Methods. The authors retrospectively reviewed a database of 300 patients with the initial diagnosis of LGG and who had been treated at their institution between 1990 and 2000. One hundred four of these patients had undergone a second surgery. Patients with infiltrative LGGs who had undergone two surgical procedures at least 3 months apart without intervening therapy were selected; the authors identified 40 patients who fit these criteria. Clinical, neuroimaging, and pathological data were centrally reviewed.

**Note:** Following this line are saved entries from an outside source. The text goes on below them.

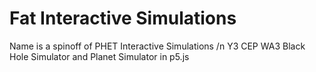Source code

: # Fat Interactive Simulations
Name is a spinoff of PHET Interactive Simulations /n
Y3 CEP WA3
Black Hole Simulator and Planet Simulator in p5.js

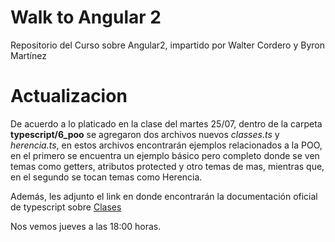 # Walk to Angular 2
Repositorio del Curso sobre Angular2, impartido por Walter Cordero y Byron Martínez

# Actualizacion
De acuerdo a lo platicado en la clase del martes 25/07, dentro de la carpeta **typescript/6_poo** se agregaron dos archivos nuevos *classes.ts* y *herencia.ts*, en estos archivos encontrarán ejemplos relacionados a la POO, en el primero se encuentra un ejemplo básico pero completo donde se ven temas como getters, atributos protected y otro temas de mas, mientras que, en el segundo se tocan temas como Herencia.

Además, les adjunto el link en donde encontrarán la documentación oficial de typescript sobre [Clases](https://www.typescriptlang.org/docs/handbook/classes.html)

Nos vemos jueves a las 18:00 horas.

There were 29 men and 11 women in the study, whose median age was 35.5 years (range 23–48 years). At the time of the second surgery, 50% of patients had experienced tumor progression. Patients whose tumors had progressed had a longer median time to repeated operation (49 compared with 22.5 months). Patients who had undergone gross-total resection, as demonstrated on postoperative magnetic resonance images, had a median time to repeated operation of 49 compared with 25 and 24 months in patients who underwent subtotal resection and biopsy, respectively (p = 0.02). The extent of resection did not influence the likelihood of tumor progression (p > 0.3).

Conclusions. Fifty percent of patients with initially diagnosed infiltrative LGGs had tumor progression at the time of a repeated operation. A gross-total resection was associated with an increased time to repeated surgery. There was no statistically significant effect of gross-total resection as a predictor of tumor progression.